• **ASSIGNMENT**
Give back each line of the listing below that contains the string "have".

• **MATERIAL SHOWN**
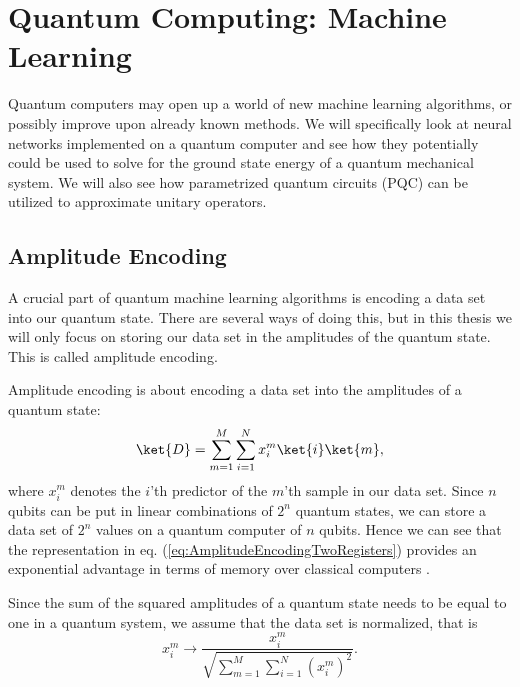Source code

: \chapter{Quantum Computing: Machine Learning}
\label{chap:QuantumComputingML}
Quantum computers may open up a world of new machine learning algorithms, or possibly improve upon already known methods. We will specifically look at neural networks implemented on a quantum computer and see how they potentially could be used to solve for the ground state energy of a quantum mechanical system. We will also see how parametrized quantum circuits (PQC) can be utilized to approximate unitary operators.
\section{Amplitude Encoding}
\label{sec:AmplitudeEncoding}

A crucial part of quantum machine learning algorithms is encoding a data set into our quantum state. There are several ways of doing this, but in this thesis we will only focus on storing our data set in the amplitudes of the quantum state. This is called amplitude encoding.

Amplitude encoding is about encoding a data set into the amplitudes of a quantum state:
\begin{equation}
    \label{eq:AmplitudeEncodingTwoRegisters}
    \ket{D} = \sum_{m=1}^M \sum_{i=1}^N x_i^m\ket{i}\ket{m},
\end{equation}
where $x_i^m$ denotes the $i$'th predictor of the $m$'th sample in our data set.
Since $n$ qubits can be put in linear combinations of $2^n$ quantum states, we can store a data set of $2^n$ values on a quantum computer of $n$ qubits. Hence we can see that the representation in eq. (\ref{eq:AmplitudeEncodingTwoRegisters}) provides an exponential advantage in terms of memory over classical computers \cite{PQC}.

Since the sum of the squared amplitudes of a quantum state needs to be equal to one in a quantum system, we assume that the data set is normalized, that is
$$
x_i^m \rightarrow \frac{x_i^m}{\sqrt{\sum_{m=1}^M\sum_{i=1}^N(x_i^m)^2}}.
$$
--
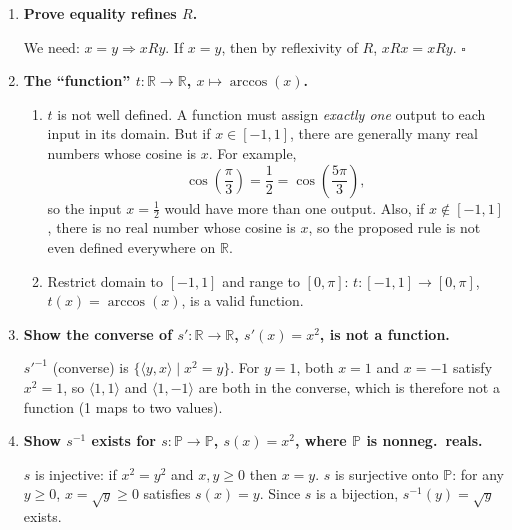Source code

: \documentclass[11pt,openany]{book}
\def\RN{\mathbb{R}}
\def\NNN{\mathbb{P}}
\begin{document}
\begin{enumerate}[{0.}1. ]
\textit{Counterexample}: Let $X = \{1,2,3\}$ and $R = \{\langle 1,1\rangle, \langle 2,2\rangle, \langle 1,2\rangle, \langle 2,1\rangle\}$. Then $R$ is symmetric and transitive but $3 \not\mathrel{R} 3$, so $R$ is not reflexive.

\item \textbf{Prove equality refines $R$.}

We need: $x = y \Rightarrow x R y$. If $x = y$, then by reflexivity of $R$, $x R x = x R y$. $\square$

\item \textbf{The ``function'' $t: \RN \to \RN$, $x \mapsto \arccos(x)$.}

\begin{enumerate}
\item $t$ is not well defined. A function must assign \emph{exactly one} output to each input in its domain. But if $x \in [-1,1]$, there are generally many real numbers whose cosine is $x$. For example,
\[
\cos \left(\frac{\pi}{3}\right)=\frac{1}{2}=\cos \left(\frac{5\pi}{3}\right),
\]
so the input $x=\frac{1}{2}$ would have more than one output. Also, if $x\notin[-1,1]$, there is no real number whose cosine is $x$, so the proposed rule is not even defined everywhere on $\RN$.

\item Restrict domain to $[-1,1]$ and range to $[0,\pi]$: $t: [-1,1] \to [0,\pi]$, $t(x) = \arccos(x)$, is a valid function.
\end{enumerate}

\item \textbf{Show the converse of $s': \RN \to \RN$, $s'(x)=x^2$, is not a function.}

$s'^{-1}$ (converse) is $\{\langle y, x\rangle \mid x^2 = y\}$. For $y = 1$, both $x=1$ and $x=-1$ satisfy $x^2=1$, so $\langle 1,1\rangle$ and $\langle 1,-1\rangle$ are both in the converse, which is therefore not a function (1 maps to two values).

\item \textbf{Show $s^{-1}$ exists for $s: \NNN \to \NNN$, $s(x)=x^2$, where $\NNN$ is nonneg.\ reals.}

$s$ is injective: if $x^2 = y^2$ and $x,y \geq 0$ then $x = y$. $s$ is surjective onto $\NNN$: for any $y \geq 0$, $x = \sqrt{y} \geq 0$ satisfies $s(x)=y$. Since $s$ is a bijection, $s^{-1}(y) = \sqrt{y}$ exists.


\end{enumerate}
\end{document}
---
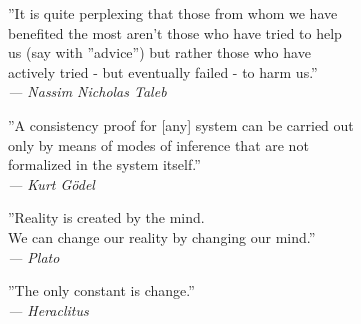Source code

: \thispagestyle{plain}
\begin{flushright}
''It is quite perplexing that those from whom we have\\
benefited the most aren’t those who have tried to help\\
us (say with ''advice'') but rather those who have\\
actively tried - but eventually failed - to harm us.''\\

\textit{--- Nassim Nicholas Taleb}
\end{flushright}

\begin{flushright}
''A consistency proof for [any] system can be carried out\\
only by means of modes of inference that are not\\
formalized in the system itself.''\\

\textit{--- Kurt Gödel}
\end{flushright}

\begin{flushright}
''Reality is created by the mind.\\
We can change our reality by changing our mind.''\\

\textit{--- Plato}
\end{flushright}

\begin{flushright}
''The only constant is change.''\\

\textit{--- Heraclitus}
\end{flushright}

• **EXPECTED ANSWER**
so the input $x=\frac{1}{2}$ would have more than one output. Also, if $x\notin[-1,1]$, there is no real number whose cosine is $x$, so the proposed rule is not even defined everywhere on $\RN$.
''It is quite perplexing that those from whom we have\\
benefited the most aren’t those who have tried to help\\
us (say with ''advice'') but rather those who have\\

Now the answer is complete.